An employee of Simon & Schuster UK has been arrested for allegedly stealing hundreds of unpublished manuscripts.
The FBI arrested Italian citizen Filippo Bernardini, 29, on Wednesday and charged him with wire fraud and aggravated identity theft “in connection with a multi-year scheme to impersonate individuals involved in the publishing industry in order to fraudulently obtain hundreds of prepublication manuscripts of novels and other forthcoming books,” states a press release from the U.S. Attorney's Office for the Southern District of New York.
Bernardini, who works for Simon & Schuster UK in London, allegedly began posing as other publishing professionals using fake email accounts in 2016. He is alleged to have created the accounts by registering more than 160 internet domains “that were crafted to be confusingly similar to the real entities that they were impersonating, including only minor typographical errors that would be difficult for the average recipient to identity during a cursory review," said investigators. Bernardini in turn, allegedly “impersonated hundreds of distinct people and engaged in hundreds of unique efforts to fraudulently obtain electronic copies of manuscripts that he was not entitled to.”
For years, authors have complained of a phishing scheme which robbed them of their intellectual property. Margaret Atwood, for example, told The Bookseller in 2019, that there had "concerted efforts to steal the manuscript" of her book “The Testaments,” the BBC reports.
None of the manuscripts that Bernardini obtained were ever published online, reports the Guardian.
“If you try to find financial and economic gain, it’s of course hard to see,” said Daniel Sandström a Swedish publisher that was targeted multiple times, “But if the game is psychological, a kind of mastery or feeling of superiority, it’s easier to visualise.

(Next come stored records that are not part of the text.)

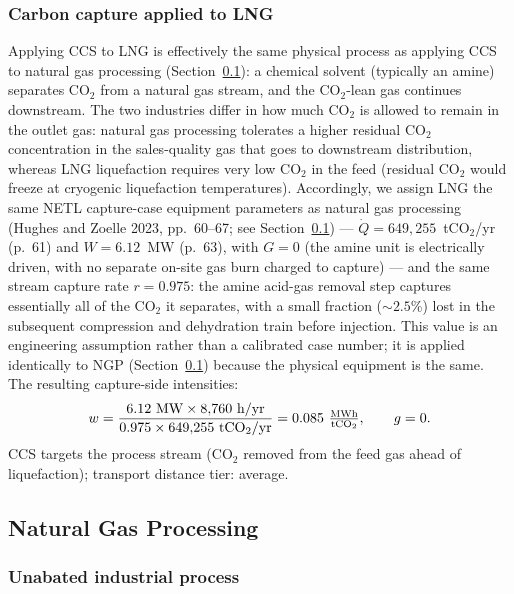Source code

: \documentclass[11pt]{article}
\newcommand{\cotwo}{\ensuremath{\mathrm{CO_2}}}
\begin{document}
\subsubsection{Carbon capture applied to LNG}

Applying CCS to LNG is effectively the same physical process as applying CCS to natural gas processing (Section~\ref{sec:const_ngp}): a chemical solvent (typically an amine) separates \cotwo{} from a natural gas stream, and the \cotwo{}-lean gas continues downstream. The two industries differ in how much \cotwo{} is allowed to remain in the outlet gas: natural gas processing tolerates a higher residual \cotwo{} concentration in the sales-quality gas that goes to downstream distribution, whereas LNG liquefaction requires very low \cotwo{} in the feed (residual \cotwo{} would freeze at cryogenic liquefaction temperatures). Accordingly, we assign LNG the same NETL capture-case equipment parameters as natural gas processing (Hughes and Zoelle 2023, pp.~60--67; see Section~\ref{sec:const_ngp}) --- $\dot{Q} = 649{,}255$~t\cotwo{}/yr (p.~61) and $W = 6.12$~MW (p.~63), with $G = 0$ (the amine unit is electrically driven, with no separate on-site gas burn charged to capture) --- and the same stream capture rate $r = 0.975$: the amine acid-gas removal step captures essentially all of the \cotwo{} it separates, with a small fraction ($\sim 2.5\%$) lost in the subsequent compression and dehydration train before injection. This value is an engineering assumption rather than a calibrated case number; it is applied identically to NGP (Section~\ref{sec:const_ngp}) because the physical equipment is the same. The resulting capture-side intensities:
%
\[
  w = \frac{6.12~\text{MW} \times 8{,}760~\text{h/yr}}{0.975 \times 649{,}255~\text{t\cotwo{}/yr}} = 0.085~\tfrac{\text{MWh}}{\text{t\cotwo{}}}, \qquad g = 0.
\]
%
CCS targets the process stream (\cotwo{} removed from the feed gas ahead of liquefaction); transport distance tier: average.

\subsection{Natural Gas Processing}
\label{sec:const_ngp}

\subsubsection{Unabated industrial process}
\end{document}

This is a business full of resentment as well, and in that sense, it becomes a good story.”
Bernardini could face up to 24 years behind bars if convicted.
“Filippo Bernardini allegedly impersonated publishing industry individuals in order to have authors, including a Pulitzer prize winner, send him prepublication manuscripts for his own benefit,” U.S. Attorney Damian Williams said in the press release. “This real-life storyline now reads as a cautionary tale, with the plot twist of Barnardini facing federal criminal charges for his misdeeds.”
Simon & Schuster has suspended Bernardini and stated that they are “shocked and horrified” over the allegations, Forbes reports.
It’s not clear if Bernardini has an attorney.